(Exercise)
Copy the listing below line for line, starting at its first line and ending with the line that has "UNIHAN, short for" in it. Add nothing.

(Information shown)
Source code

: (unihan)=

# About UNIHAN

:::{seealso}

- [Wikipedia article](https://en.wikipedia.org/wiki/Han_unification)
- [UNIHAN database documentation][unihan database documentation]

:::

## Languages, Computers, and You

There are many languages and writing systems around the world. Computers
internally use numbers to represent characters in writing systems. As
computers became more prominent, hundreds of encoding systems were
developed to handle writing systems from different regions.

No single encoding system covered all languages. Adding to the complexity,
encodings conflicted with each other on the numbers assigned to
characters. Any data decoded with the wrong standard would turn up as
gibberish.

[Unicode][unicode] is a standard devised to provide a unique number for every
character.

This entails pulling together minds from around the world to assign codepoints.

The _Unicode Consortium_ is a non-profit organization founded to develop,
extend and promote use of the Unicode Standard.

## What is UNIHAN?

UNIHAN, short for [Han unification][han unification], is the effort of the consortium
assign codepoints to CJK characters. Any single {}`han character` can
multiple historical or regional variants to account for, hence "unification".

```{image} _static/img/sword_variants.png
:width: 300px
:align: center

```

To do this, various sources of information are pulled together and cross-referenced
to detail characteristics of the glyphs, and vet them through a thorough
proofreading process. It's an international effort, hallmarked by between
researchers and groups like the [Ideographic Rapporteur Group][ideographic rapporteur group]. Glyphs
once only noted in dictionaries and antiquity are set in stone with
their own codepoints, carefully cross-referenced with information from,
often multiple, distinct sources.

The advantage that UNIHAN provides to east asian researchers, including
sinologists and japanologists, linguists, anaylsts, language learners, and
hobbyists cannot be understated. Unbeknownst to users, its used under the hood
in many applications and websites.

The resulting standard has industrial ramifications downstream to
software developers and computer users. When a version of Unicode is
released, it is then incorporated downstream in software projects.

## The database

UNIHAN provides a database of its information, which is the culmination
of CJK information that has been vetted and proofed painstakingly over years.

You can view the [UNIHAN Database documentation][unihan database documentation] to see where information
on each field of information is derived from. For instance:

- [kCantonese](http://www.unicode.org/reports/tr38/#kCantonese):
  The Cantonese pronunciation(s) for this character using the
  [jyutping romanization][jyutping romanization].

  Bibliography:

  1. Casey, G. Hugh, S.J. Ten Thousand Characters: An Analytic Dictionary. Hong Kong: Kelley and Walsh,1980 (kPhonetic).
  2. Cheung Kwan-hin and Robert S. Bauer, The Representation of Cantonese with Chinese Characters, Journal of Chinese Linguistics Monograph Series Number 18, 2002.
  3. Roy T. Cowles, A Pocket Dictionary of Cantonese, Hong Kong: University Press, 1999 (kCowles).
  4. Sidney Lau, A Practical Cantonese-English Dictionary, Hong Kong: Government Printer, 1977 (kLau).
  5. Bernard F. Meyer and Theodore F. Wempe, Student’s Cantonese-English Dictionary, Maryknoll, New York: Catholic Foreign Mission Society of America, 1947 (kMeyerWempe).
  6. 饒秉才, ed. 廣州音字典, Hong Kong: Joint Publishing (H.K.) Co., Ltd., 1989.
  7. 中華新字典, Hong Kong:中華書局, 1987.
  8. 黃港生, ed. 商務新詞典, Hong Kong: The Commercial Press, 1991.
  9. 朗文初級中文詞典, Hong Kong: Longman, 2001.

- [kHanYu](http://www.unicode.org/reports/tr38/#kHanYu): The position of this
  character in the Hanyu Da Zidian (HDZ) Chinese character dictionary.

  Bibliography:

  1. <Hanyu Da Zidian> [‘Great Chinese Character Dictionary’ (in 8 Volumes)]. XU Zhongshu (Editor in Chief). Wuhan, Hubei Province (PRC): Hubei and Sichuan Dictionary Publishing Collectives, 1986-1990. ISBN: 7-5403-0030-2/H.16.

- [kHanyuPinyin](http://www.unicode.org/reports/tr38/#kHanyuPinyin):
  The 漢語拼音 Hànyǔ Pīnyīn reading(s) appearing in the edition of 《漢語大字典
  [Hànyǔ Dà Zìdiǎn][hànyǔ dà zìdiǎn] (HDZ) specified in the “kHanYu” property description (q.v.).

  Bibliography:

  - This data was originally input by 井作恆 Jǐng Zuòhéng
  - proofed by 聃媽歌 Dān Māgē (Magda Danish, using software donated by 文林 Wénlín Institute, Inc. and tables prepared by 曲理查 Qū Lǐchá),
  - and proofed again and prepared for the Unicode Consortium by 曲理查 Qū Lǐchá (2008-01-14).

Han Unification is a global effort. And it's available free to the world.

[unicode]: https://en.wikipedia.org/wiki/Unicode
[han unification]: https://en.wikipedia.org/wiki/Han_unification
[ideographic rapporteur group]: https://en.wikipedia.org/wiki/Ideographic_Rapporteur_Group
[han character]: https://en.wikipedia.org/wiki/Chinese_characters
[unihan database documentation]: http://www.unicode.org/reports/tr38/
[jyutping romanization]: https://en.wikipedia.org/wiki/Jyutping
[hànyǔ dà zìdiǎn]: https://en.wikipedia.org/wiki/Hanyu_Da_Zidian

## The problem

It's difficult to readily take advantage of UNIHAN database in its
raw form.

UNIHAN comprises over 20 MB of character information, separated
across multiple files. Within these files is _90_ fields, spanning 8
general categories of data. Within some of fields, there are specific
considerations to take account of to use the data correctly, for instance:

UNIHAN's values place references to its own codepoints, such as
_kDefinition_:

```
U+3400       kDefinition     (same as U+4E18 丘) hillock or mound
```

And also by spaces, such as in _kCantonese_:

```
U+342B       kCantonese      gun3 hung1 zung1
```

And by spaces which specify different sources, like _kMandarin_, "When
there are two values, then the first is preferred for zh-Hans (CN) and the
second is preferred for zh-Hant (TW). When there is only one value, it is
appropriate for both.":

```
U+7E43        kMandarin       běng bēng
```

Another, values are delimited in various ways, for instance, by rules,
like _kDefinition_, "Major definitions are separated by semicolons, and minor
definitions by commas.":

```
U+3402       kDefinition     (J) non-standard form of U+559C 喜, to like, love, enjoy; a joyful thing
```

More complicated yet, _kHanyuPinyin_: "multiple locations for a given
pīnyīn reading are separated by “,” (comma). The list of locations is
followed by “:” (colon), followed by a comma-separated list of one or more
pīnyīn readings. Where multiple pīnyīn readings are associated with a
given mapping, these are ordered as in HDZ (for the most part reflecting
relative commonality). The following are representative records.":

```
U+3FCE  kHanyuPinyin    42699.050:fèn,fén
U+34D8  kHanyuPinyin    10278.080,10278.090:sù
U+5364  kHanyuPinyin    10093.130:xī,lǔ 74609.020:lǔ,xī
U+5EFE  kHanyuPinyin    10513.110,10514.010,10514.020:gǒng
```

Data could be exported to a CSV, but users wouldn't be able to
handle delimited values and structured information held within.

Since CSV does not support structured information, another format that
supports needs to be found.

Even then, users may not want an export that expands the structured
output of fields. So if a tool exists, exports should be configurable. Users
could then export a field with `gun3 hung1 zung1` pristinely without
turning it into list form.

(Answer to the exercise)
Source code

: (unihan)=

# About UNIHAN

:::{seealso}

- [Wikipedia article](https://en.wikipedia.org/wiki/Han_unification)
- [UNIHAN database documentation][unihan database documentation]

:::

## Languages, Computers, and You

There are many languages and writing systems around the world. Computers
internally use numbers to represent characters in writing systems. As
computers became more prominent, hundreds of encoding systems were
developed to handle writing systems from different regions.

No single encoding system covered all languages. Adding to the complexity,
encodings conflicted with each other on the numbers assigned to
characters. Any data decoded with the wrong standard would turn up as
gibberish.

[Unicode][unicode] is a standard devised to provide a unique number for every
character.

This entails pulling together minds from around the world to assign codepoints.

The _Unicode Consortium_ is a non-profit organization founded to develop,
extend and promote use of the Unicode Standard.

## What is UNIHAN?

UNIHAN, short for [Han unification][han unification], is the effort of the consortium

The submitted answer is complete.